### Brief
Output the run of lines that opens with the first line of the material below and closes with the line containing "So that we can", both included, and drop the pictures.

### Supplied records

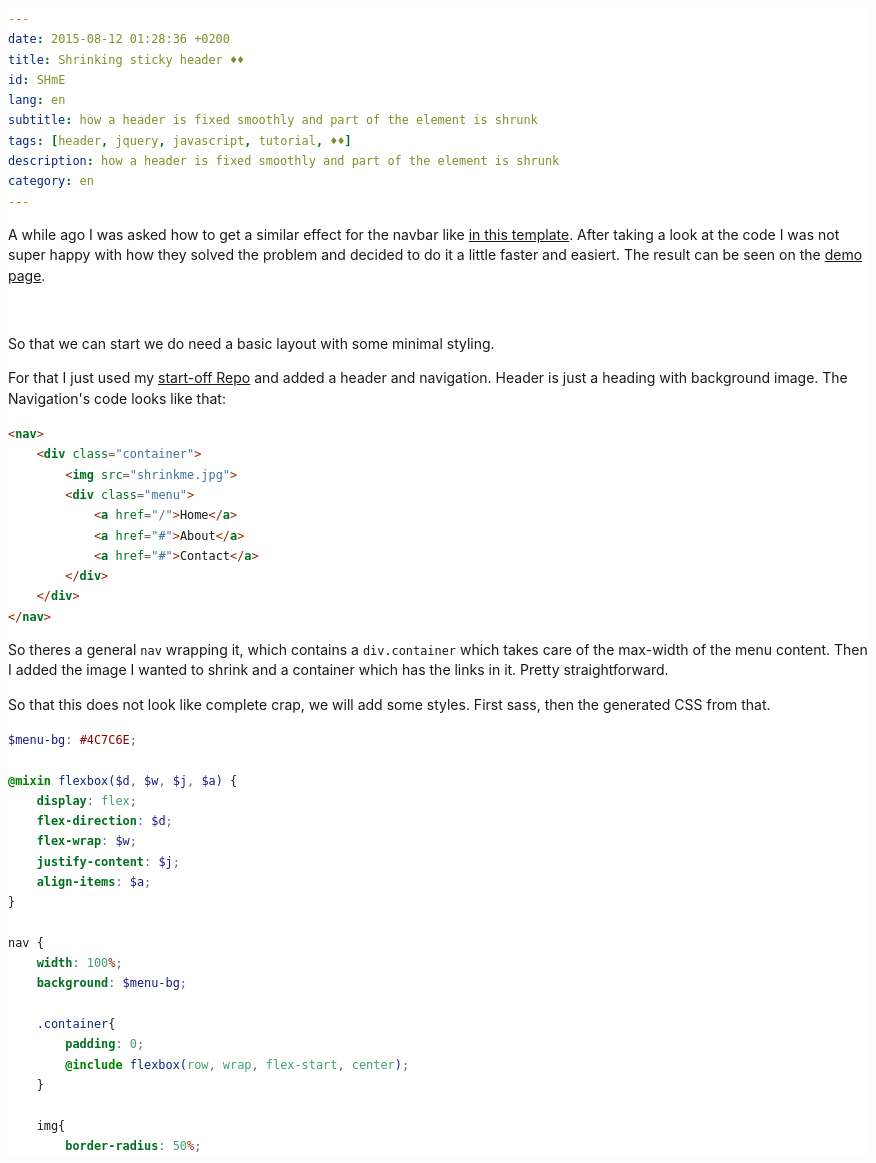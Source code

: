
 ```yaml
---
date: 2015-08-12 01:28:36 +0200
title: Shrinking sticky header ♦♦
id: SHmE
lang: en
subtitle: how a header is fixed smoothly and part of the element is shrunk
tags: [header, jquery, javascript, tutorial, ♦♦]
description: how a header is fixed smoothly and part of the element is shrunk
category: en
---
```

A while ago I was asked how to get a similar effect for the navbar like [in this template](http://boxer-soratemplates.blogspot.com). After taking a look at the code I was not super happy with how they solved the problem and decided to do it a little faster and easiert. The result can be seen on the [demo page](http://halfapx.com/shrinking-sticky-header/).


<br>
<iframe src="http://halfapx.com/shrinking-sticky-header/" width="100%" height="500px"></iframe>

So that we can start we do need a basic layout with some minimal styling.

For that I just used my [start-off Repo](https://github.com/mynimi/start-off) and added a header and navigation. Header is just a heading with background image. The Navigation's code looks like that:

```html
<nav>
    <div class="container">
        <img src="shrinkme.jpg">
        <div class="menu">
            <a href="/">Home</a>
            <a href="#">About</a>
            <a href="#">Contact</a>
        </div>
    </div>
</nav>
```

So theres a general `nav` wrapping it, which contains a `div.container` which takes care of the max-width of the menu content. Then I added the image I wanted to shrink and a container which has the links in it. Pretty straightforward.

So that this does not look like complete crap, we will add some styles. First sass, then the generated CSS from that.

```scss
$menu-bg: #4C7C6E;

@mixin flexbox($d, $w, $j, $a) {
    display: flex;
    flex-direction: $d;
    flex-wrap: $w;
    justify-content: $j;
    align-items: $a;
}

nav {
    width: 100%;
    background: $menu-bg;
    
    .container{
        padding: 0;
        @include flexbox(row, wrap, flex-start, center);
    }
    
    img{
        border-radius: 50%;
```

### Output for this task
Source code

:
 ```yaml
---
date: 2015-08-12 01:28:36 +0200
title: Shrinking sticky header ♦♦
id: SHmE
lang: en
subtitle: how a header is fixed smoothly and part of the element is shrunk
tags: [header, jquery, javascript, tutorial, ♦♦]
description: how a header is fixed smoothly and part of the element is shrunk
category: en
---
```

A while ago I was asked how to get a similar effect for the navbar like [in this template](http://boxer-soratemplates.blogspot.com). After taking a look at the code I was not super happy with how they solved the problem and decided to do it a little faster and easiert. The result can be seen on the [demo page](http://halfapx.com/shrinking-sticky-header/).


<br>
<iframe src="http://halfapx.com/shrinking-sticky-header/" width="100%" height="500px"></iframe>

So that we can start we do need a basic layout with some minimal styling.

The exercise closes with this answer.